Teilzeit stresst am meisten
Denn der Job bei einem kleinen sozialwissenschaftlichen Institut in Hamburg stresst unheimlich. Immer Computer, immer Teilzeit. Nordweis ist 38, sie steht mit beiden Beinen in einem Leben, das viel härter ist als das seines Großvaters, der als Hauer in Schichten schuftete und nach zwölf Stunden im Schacht und vier Stunden in der Kneipe knülle nach Hause kam.
Nordweis und Pollak können sich das nicht leisten. Immer ist etwas zu managen, ein Timer muss programmiert, eine App geupdatet werden. Viele bestehen diese Prüfung nur, indem sie ihrerseits Hilfen beschäftigen: Putzkräfte, Lieferdienste, Babysitter und natürlich die Erzieherinnen in der Kita sind die unverzichtbaren Vereinbarkeitshelfer der modernen Familie. Um all diese Helfer bezahlen zu können, müssen die Eltern wiederum mehr im Job arbeiten – und haben dadurch noch vollere Terminplaner. 32 Stunden die Woche sind schon weg, von 168 die die Woche nur hat. Bleiben nur 136 zur freien Verfügung und minus Schlaf nur noch 80. Wie soll das gehen?

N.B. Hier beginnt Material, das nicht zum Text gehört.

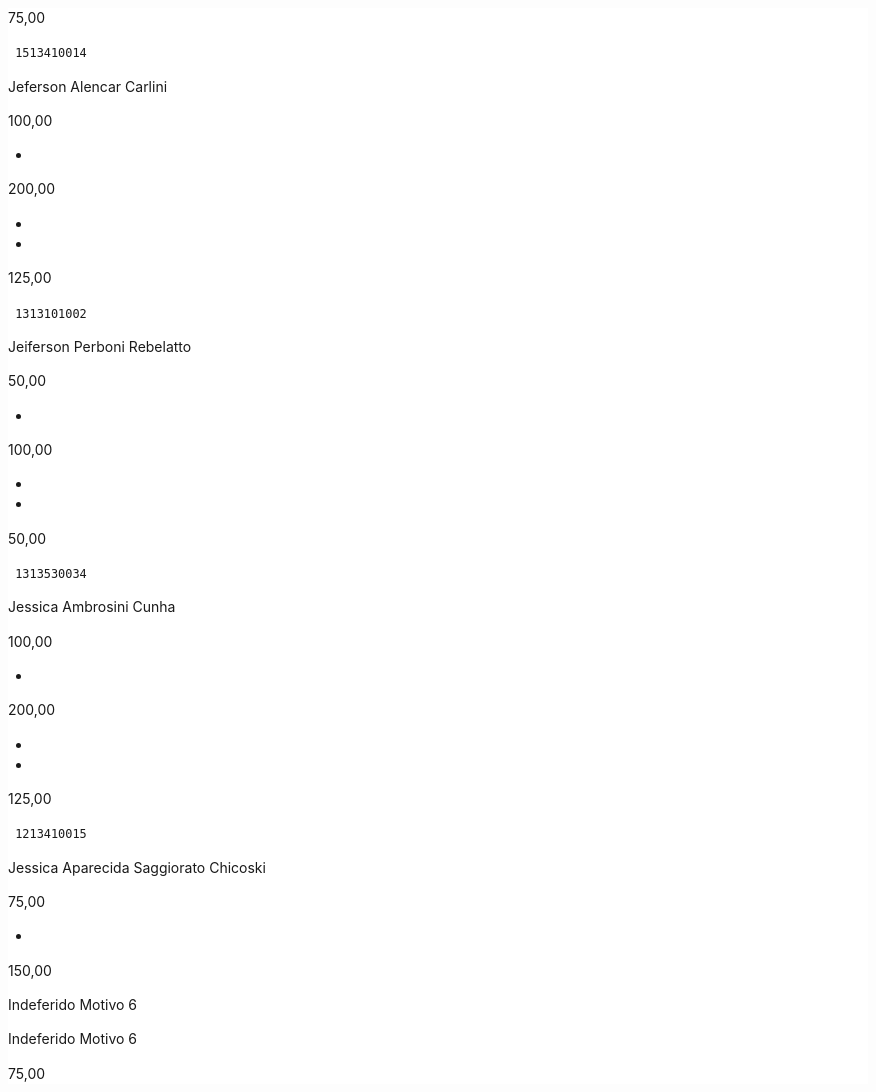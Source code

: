   75,00

     1513410014

   Jeferson Alencar Carlini

   100,00

   -

   200,00

   -

   -

   125,00

     1313101002

   Jeiferson Perboni Rebelatto

   50,00

   -

   100,00

   -

   -

   50,00

     1313530034

   Jessica Ambrosini Cunha

   100,00

   -

   200,00

   -

   -

   125,00

     1213410015

   Jessica Aparecida Saggiorato Chicoski

   75,00

   -

   150,00

   Indeferido Motivo 6

   Indeferido Motivo 6

   75,00
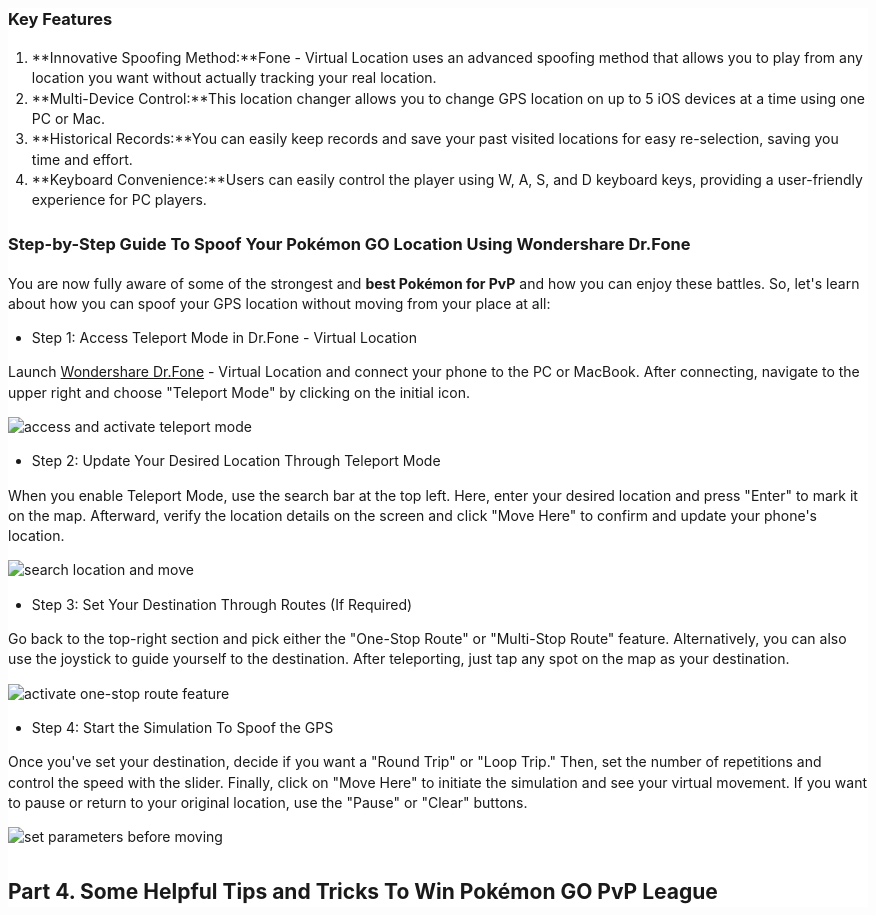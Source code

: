 ### Key Features

1. **Innovative Spoofing Method:**Fone - Virtual Location uses an advanced spoofing method that allows you to play from any location you want without actually tracking your real location.
2. **Multi-Device Control:**This location changer allows you to change GPS location on up to 5 iOS devices at a time using one PC or Mac.
3. **Historical Records:**You can easily keep records and save your past visited locations for easy re-selection, saving you time and effort.
4. **Keyboard Convenience:**Users can easily control the player using W, A, S, and D keyboard keys, providing a user-friendly experience for PC players.

### Step-by-Step Guide To Spoof Your Pokémon GO Location Using Wondershare Dr.Fone

You are now fully aware of some of the strongest and **best Pokémon for PvP** and how you can enjoy these battles. So, let's learn about how you can spoof your GPS location without moving from your place at all:



- Step 1: Access Teleport Mode in Dr.Fone - Virtual Location

Launch [Wondershare Dr.Fone](https://tools.techidaily.com/wondershare/drfone/phone-switch/) - Virtual Location and connect your phone to the PC or MacBook. After connecting, navigate to the upper right and choose "Teleport Mode" by clicking on the initial icon.

![access and activate teleport mode](https://images.wondershare.com/drfone/guide/virtual-location-03.png)

- Step 2: Update Your Desired Location Through Teleport Mode

When you enable Teleport Mode, use the search bar at the top left. Here, enter your desired location and press "Enter" to mark it on the map. Afterward, verify the location details on the screen and click "Move Here" to confirm and update your phone's location.

![search location and move](https://images.wondershare.com/drfone/guide/virtual-location-05.png)

- Step 3: Set Your Destination Through Routes (If Required)

Go back to the top-right section and pick either the "One-Stop Route" or "Multi-Stop Route" feature. Alternatively, you can also use the joystick to guide yourself to the destination. After teleporting, just tap any spot on the map as your destination.

![activate one-stop route feature](https://images.wondershare.com/drfone/guide/virtual-location-08.png)

- Step 4: Start the Simulation To Spoof the GPS

Once you've set your destination, decide if you want a "Round Trip" or "Loop Trip." Then, set the number of repetitions and control the speed with the slider. Finally, click on "Move Here" to initiate the simulation and see your virtual movement. If you want to pause or return to your original location, use the "Pause" or "Clear" buttons.

![set parameters before moving](https://images.wondershare.com/drfone/guide/virtual-location-10.png)

## Part 4. Some Helpful Tips and Tricks To Win Pokémon GO PvP League
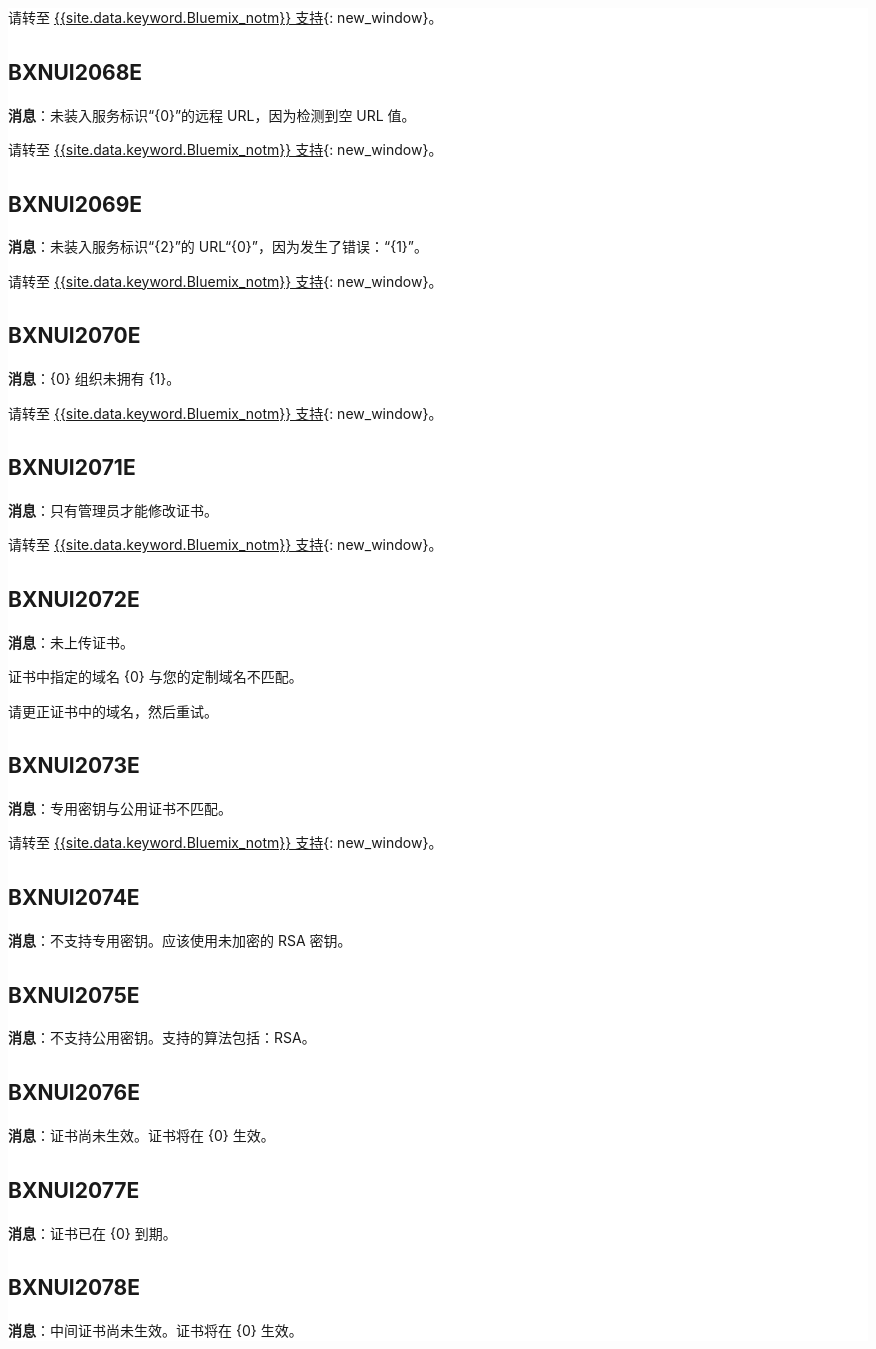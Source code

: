 请转至 [{{site.data.keyword.Bluemix_notm}} 支持](http://ibm.biz/bluemixsupport){: new_window}。

## BXNUI2068E
**消息**：未装入服务标识“{0}”的远程 URL，因为检测到空 URL 值。

请转至 [{{site.data.keyword.Bluemix_notm}} 支持](http://ibm.biz/bluemixsupport){: new_window}。

## BXNUI2069E
**消息**：未装入服务标识“{2}”的 URL“{0}”，因为发生了错误：“{1}”。

请转至 [{{site.data.keyword.Bluemix_notm}} 支持](http://ibm.biz/bluemixsupport){: new_window}。

## BXNUI2070E
**消息**：{0} 组织未拥有 {1}。

请转至 [{{site.data.keyword.Bluemix_notm}} 支持](http://ibm.biz/bluemixsupport){: new_window}。

## BXNUI2071E
**消息**：只有管理员才能修改证书。

请转至 [{{site.data.keyword.Bluemix_notm}} 支持](http://ibm.biz/bluemixsupport){: new_window}。

## BXNUI2072E
**消息**：未上传证书。

证书中指定的域名 {0} 与您的定制域名不匹配。

请更正证书中的域名，然后重试。

## BXNUI2073E
**消息**：专用密钥与公用证书不匹配。

请转至 [{{site.data.keyword.Bluemix_notm}} 支持](http://ibm.biz/bluemixsupport){: new_window}。

## BXNUI2074E
**消息**：不支持专用密钥。应该使用未加密的 RSA 密钥。

## BXNUI2075E
**消息**：不支持公用密钥。支持的算法包括：RSA。

## BXNUI2076E
**消息**：证书尚未生效。证书将在 {0} 生效。

## BXNUI2077E
**消息**：证书已在 {0} 到期。

## BXNUI2078E
**消息**：中间证书尚未生效。证书将在 {0} 生效。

Ein Leben wie in einer Logistikzentrale. Wenn dann das Kind krank wird, droht der Systemkollaps. Nordweis sagt: "Gefühlt müsste jeder Tag zehn Stunden mehr haben, um alles zu schaffen." Ein wenig entlastet der Acht-Stunden-Kitaplatz für die Tochter, ein wenig auch die Spülmaschine, die Waschmaschine, der Pizzadienst. Aber alles andere bleibt an dem Paar hängen: Staubsaugen, Tatortgucken, Sockensortieren, den nächsten Urlaubsort raussuchen. Schon länger überlegen sie, eine Putzhilfe zu engagieren, doch eines fehlte ihnen dafür bisher immer: die Zeit, um sich darum zu kümmern.
Das harte Los der Hamburger
Nicht viele Paare haben so ein hartes Los wie die beiden Hamburger. Doch dass beide Eltern arbeiten, ist heute ein weit verbreitetes Modell. Es unterscheidet sich von jenem, das lange gängig war: Früher ernährte der Mann als Alleinverdiener die Familie, während die Frau Haushalt und Kinder managte. Das ist nicht nur ein Klischee, das war in den sechziger und siebziger Jahren Realität. Heute praktizieren bloß noch 29 Prozent der Familien dieses klassische Rollenmodell, das meist der Frau alle Möglichkeiten zur freien Entfaltung nimmt. Bei 55 Prozent sind inzwischen beide Eltern erwerbstätig, wie eine Auswertung des Statistischen Bundesamtes zeigt – und beide klagen mit Blick auf ihre Situation darüber, dass kaum noch Zeit bleibt, sich um die wichtigen Dinge zu kümmern.